Here is my choice of links for this week. Subjects include SQL Server, web development and design, software development, cloud computing and big data / business intelligence.
- SQL Server:
- Brent Ozar’s Update on Stack Overflow’s Recovery Strategy with SQL Server 2014 is an excellent post on Stack Exchange’s recovery strategy and their migration to SQL Server 2014.
- Gareth Marlow’s Cloud Services for the DBA is an excellent and comprehensive view of how the cloud can be used to maintain data and how it can affect the job of a DBA.
- Thomas LaRock’s Virtualizing SQL Server: 8 Things to Avoid provides 8 pain points to avoid, when virtualizing SQL Server.
- Sanjay Mishra’s SQL Server 2012 AlwaysOn High Availability and Disaster Recovery Design Patterns provides a comparison of the most frequent High Availability and Disaster Recovery design patterns.
- Steve Jones’s Backups and Consistency addresses the need of transactionally consistent backups and alerts to some backup strategies that do not ensure it.
- The SQL Server 2014 links page, here, saw a few additions, this week. Some of the most interesting additions are:
- Mike Weiner’s SQL Server 2014 In-Memory OLTP discussions at PASS Summit 2013 provides answer to some of the most frequent questions on Hekaton made to the SQL Server CAT during the PASS Summit 2013.
- Daniel Farina’s Workaround for lack of support for constraints on SQL Server Memory-Optimized Tables provides some strategies to overcome the lack of constraints in Hekaton’s memory optimized tables.
- Greg Low’s SQL Server 2014 Hybrid: Storing data files in Azure storage – Bizarre or not? presents two scenarios where SQL Server 2014 option of having a database file on the cloud could make sense.
- Web Design and Development:
- Carrie Cousins’s 10 Crucial Elements for Any Website Design provides a list of 10 key aspects that need to be considered when building a website.
- Alejandro Hernandez’s An Introduction To Full-Stack JavaScript presents full stack Javascript (in a short way, an architecture where the front-end, the server side dev and even the database are all programmed in Javascript) as set of technologies that allows several development advantages. A very interesting read.
- Alex Matchneer’s Angular JS from an Ember.js perspective provides a good comparison between the two popular Javascript frameworks.
- Keeping with the Javascript there, both Scott Hanselman’s Introducing node.js Tools for Visual Studio and Bart Read’s Node.js Development in Visual Studio – Life After Visual Node with Node Tools for Visual Studio provide good presentations of the Visual Studio tools for node.js.

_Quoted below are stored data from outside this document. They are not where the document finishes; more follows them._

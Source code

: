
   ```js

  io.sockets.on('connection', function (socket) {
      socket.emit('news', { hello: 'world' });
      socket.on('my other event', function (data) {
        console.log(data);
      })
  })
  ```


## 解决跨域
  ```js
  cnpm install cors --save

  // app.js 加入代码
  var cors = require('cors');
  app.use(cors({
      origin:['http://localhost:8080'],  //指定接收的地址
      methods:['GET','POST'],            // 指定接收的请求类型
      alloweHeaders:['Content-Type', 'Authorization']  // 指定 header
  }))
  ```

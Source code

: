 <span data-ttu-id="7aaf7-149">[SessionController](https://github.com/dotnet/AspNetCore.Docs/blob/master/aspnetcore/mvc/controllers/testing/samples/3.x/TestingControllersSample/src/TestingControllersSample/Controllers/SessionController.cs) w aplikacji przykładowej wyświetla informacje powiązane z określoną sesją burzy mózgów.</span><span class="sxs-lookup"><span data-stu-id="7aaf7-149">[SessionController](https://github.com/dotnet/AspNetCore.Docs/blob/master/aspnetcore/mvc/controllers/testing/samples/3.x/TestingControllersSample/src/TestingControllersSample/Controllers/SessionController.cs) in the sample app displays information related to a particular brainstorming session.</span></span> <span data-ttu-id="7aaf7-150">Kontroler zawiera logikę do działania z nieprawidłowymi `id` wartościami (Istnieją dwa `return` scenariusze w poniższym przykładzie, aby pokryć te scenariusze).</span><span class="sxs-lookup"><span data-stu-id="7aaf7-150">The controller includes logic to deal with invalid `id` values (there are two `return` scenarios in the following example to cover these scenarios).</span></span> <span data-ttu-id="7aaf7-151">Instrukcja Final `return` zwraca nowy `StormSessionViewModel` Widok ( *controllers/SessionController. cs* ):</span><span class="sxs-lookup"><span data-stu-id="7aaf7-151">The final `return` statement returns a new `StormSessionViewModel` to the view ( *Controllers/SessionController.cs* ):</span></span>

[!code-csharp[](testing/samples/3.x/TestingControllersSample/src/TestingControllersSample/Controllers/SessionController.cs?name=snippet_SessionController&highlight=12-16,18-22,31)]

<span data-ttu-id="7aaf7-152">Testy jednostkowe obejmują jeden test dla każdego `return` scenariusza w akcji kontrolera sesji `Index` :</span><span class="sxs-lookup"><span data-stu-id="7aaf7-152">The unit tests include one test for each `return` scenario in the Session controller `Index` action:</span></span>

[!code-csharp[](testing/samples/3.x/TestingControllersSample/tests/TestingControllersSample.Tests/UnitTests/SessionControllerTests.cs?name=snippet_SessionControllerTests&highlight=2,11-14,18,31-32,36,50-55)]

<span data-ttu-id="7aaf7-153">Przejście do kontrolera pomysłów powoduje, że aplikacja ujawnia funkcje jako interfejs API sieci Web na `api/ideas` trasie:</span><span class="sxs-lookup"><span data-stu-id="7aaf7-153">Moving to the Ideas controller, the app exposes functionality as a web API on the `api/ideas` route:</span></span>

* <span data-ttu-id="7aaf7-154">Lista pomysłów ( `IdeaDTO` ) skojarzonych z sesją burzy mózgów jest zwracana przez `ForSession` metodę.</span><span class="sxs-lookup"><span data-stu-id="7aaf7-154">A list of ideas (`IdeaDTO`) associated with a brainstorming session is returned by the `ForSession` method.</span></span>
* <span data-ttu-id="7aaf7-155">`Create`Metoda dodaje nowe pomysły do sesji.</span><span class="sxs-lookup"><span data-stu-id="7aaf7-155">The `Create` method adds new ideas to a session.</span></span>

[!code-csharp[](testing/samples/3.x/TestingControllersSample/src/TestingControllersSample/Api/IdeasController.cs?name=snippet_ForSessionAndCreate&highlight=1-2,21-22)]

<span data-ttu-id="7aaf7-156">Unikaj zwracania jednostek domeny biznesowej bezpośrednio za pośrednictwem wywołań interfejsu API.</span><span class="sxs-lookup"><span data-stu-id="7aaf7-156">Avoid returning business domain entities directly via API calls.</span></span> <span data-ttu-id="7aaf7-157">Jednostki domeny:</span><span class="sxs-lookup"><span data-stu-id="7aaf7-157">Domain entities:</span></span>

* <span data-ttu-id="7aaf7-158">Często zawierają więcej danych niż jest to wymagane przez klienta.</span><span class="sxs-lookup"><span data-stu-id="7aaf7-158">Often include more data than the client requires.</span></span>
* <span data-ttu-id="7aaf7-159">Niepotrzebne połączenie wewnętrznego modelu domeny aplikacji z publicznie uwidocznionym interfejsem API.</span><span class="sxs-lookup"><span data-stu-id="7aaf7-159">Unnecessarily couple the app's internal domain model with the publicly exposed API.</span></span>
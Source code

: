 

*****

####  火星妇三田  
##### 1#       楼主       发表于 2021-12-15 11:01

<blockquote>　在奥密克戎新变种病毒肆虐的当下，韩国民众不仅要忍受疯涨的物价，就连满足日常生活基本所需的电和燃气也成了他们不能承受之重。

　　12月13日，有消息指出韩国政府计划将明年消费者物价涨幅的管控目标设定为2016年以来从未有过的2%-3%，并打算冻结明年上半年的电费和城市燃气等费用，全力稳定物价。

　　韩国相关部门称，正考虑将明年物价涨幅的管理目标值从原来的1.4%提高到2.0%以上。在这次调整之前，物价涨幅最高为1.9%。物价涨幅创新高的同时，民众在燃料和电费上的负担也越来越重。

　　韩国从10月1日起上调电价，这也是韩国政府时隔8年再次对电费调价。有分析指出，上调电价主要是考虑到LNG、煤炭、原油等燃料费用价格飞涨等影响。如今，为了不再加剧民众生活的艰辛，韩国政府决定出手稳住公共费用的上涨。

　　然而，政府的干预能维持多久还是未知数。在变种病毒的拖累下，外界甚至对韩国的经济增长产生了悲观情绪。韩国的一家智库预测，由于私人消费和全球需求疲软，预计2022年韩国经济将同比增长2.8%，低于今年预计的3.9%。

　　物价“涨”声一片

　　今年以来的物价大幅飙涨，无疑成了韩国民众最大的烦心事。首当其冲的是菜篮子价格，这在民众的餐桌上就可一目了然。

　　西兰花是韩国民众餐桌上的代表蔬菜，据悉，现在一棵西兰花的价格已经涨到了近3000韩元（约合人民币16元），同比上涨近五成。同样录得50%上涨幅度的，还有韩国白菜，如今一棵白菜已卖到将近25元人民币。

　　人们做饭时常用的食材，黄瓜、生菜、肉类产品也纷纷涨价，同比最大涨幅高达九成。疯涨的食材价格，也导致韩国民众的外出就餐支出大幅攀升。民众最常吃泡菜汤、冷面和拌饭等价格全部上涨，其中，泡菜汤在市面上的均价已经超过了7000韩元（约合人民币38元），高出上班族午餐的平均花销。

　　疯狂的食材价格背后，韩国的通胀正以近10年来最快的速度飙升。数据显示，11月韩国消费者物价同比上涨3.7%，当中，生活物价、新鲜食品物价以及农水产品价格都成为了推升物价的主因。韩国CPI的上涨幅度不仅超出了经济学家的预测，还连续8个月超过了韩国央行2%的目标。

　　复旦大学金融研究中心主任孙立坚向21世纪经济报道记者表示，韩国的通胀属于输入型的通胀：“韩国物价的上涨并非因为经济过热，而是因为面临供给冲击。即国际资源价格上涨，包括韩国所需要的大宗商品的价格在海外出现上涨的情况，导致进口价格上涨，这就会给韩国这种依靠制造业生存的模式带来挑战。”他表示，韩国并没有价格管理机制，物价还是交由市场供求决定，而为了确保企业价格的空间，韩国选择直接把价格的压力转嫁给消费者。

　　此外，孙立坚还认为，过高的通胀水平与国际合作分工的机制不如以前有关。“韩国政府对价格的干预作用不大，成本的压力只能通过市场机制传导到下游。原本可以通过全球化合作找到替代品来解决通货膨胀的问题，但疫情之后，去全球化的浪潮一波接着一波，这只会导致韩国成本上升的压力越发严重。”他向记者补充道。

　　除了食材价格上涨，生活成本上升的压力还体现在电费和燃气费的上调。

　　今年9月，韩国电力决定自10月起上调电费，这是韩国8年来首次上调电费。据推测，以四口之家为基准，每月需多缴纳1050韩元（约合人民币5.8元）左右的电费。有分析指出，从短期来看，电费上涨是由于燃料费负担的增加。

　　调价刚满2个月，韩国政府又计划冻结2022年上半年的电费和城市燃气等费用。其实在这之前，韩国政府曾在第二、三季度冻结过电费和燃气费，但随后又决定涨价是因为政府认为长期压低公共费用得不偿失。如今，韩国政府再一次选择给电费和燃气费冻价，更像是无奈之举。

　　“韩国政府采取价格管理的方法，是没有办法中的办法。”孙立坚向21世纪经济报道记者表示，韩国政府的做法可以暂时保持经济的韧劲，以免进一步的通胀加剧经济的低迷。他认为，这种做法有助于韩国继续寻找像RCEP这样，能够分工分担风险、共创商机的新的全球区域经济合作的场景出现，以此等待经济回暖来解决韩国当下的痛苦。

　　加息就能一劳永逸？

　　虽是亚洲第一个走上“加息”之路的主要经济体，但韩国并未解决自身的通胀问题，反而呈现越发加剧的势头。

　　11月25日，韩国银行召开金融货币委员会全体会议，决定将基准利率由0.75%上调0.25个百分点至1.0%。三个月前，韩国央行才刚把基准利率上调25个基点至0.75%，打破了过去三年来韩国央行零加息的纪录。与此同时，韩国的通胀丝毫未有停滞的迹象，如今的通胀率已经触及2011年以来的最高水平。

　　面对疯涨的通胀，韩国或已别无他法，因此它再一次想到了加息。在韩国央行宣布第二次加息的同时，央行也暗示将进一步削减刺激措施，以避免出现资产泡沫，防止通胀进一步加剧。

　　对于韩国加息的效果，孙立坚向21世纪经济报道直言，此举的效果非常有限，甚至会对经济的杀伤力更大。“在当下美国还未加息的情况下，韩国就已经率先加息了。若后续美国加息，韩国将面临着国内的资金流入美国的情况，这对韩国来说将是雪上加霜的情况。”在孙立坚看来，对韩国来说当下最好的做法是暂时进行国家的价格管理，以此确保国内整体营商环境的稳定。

- Sean Fioritto’s The Future Of Video In Web Design means to answer the question “How do you add video to a design?”. It tries to do that through a custom, presented, “micro framework”, using Charlie.js. Besides guiding the reader on how to deal with multiple issues, from choosing HTML5 vs. Flash or Silverlight, to controlling animations with Javascript, it also provides useful links to useful, relevant additional resources. A very good read.
- Software Development:
- Alex Kuznetsov’s Lessons Learned from Six Years of Agile Database Development is an excellent article on how agile principles and tools can be used to improve database development
- Eli Weinstock-Herman’s Software, You’re Doing it Wrong explains how the purpose of software is to do work for people and systems and gives some examples that is often lacking in real software.
- Ally MacDonald’s Polyglot Programming: What Is It and Why Should You Be Using It? is a very interesting podcast featuring Neal Ford, on polyglot programming – what it is, what benefits can result from its use and multiple other interesting aspects related to the subject.
- Cloud Computing:
- Brad Anderson’s Success with Hybrid Cloud: The Components of a Hybrid Cloud provides an excellent overview of a hybrid could, using Microsotf Technologies.
- Claire Broadley’s A Beginner’s Guide to Cloud Storage Encryption addresses the issue of data encryption, when using cloud services, a topic that has acquired renewed interested, due to the revelations of NSA’s monitoring of multiple cloud services providers.
- Jouni Heikniemi’s Windows Azure poster November 2013 edition is an excellent poster on Azure’s features, as of November 2013. A link to a downloadable PDF is included.
- Big Data / BI :
- Microsoft’s Power BI Team’s Combine Data from Various Sources with Power Query and Create a Killer Visualization with Power Map is a video that presents some of the new capabilities available in the Power BI for Office 365 Preview.
- Aaron Kimbal’s Understanding What Big Data Can Deliver presents Big Data as a set of strategies and techniques that allow data professionals to focus on the details of a data set, this focusing having been made possible by improvements in hardware capability. The article suggests that the increased data now available can be used to pick better models, resulting in more accurate predictions.
- Adrian Bridgwater’s Amazon To Developers: Real-Time Big Data For Everyone, presents Amazon Kinesis a developer-focused tool designed to handle real-time data as it is created. It includes a link to register for access to the limited developer preview.
That’s it for this week. Thanks for reading.